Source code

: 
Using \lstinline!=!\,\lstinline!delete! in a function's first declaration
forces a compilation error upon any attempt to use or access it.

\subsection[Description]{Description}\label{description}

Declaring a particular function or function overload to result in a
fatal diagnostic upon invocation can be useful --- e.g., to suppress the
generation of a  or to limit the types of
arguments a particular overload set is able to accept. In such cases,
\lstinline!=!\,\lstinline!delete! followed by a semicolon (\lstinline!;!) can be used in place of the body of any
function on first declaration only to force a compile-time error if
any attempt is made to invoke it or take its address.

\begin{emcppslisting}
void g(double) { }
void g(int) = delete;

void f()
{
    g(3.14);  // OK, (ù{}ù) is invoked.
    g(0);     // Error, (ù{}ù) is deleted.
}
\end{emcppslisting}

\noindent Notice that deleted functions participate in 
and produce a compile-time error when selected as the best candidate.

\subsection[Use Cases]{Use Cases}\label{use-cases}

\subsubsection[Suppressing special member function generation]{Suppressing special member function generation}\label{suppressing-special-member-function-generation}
---
Assigned task => Retype the listing above word for word.

Written response =>
Source code

: 
Using \lstinline!=!\,\lstinline!delete! in a function's first declaration
forces a compilation error upon any attempt to use or access it.

\subsection[Description]{Description}\label{description}

Declaring a particular function or function overload to result in a
fatal diagnostic upon invocation can be useful --- e.g., to suppress the
generation of a  or to limit the types of
arguments a particular overload set is able to accept. In such cases,
\lstinline!=!\,\lstinline!delete! followed by a semicolon (\lstinline!;!) can be used in place of the body of any
function on first declaration only to force a compile-time error if
any attempt is made to invoke it or take its address.

\begin{emcppslisting}
void g(double) { }
void g(int) = delete;

void f()
{
    g(3.14);  // OK, (ù{}ù) is invoked.
    g(0);     // Error, (ù{}ù) is deleted.
}
\end{emcppslisting}

\noindent Notice that deleted functions participate in 
and produce a compile-time error when selected as the best candidate.

\subsection[Use Cases]{Use Cases}\label{use-cases}

\subsubsection[Suppressing special member function generation]{Suppressing special member function generation}\label{suppressing-special-member-function-generation}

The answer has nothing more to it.